Within the material below, filter for lines that hold the word "папку".

+---+

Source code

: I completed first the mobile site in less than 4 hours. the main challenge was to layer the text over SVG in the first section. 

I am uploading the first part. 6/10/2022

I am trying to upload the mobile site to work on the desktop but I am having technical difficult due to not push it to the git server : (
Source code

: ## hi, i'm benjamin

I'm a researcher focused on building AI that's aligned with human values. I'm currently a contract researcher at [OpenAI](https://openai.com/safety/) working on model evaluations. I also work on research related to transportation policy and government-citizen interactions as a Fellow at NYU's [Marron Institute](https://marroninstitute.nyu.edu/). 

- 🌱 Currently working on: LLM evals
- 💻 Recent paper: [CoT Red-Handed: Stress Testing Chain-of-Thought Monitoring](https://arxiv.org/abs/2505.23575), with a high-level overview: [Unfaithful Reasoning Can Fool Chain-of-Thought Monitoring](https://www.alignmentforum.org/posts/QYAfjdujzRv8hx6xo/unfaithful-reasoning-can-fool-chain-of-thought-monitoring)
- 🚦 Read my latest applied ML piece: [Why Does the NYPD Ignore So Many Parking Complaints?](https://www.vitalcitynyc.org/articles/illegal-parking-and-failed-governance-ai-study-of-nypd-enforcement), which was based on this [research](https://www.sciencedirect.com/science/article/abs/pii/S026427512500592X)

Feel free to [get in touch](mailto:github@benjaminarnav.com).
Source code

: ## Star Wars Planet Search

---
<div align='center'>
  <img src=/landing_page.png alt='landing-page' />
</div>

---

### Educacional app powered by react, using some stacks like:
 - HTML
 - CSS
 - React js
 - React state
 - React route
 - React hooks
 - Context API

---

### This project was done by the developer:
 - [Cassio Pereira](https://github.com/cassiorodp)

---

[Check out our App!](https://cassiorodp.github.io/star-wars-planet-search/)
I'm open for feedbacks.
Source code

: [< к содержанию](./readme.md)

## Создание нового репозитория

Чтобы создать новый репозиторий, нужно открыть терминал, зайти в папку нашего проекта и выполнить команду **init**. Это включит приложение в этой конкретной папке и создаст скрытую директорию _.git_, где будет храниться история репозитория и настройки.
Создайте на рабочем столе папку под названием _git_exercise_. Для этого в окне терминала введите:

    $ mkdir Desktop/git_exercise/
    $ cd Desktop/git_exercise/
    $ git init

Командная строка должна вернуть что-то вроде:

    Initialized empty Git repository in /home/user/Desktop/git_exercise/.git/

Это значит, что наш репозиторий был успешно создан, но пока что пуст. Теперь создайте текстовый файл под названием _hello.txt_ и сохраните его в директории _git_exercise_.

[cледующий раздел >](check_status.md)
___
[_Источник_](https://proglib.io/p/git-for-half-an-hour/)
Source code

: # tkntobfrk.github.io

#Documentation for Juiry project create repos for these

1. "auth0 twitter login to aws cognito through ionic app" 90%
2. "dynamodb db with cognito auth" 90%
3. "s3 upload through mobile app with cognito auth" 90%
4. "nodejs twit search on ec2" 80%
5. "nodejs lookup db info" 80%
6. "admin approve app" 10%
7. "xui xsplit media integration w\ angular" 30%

+---+

Reply:
Чтобы создать новый репозиторий, нужно открыть терминал, зайти в папку нашего проекта и выполнить команду **init**. Это включит приложение в этой конкретной папке и создаст скрытую директорию _.git_, где будет храниться история репозитория и настройки.
Создайте на рабочем столе папку под названием _git_exercise_. Для этого в окне терминала введите:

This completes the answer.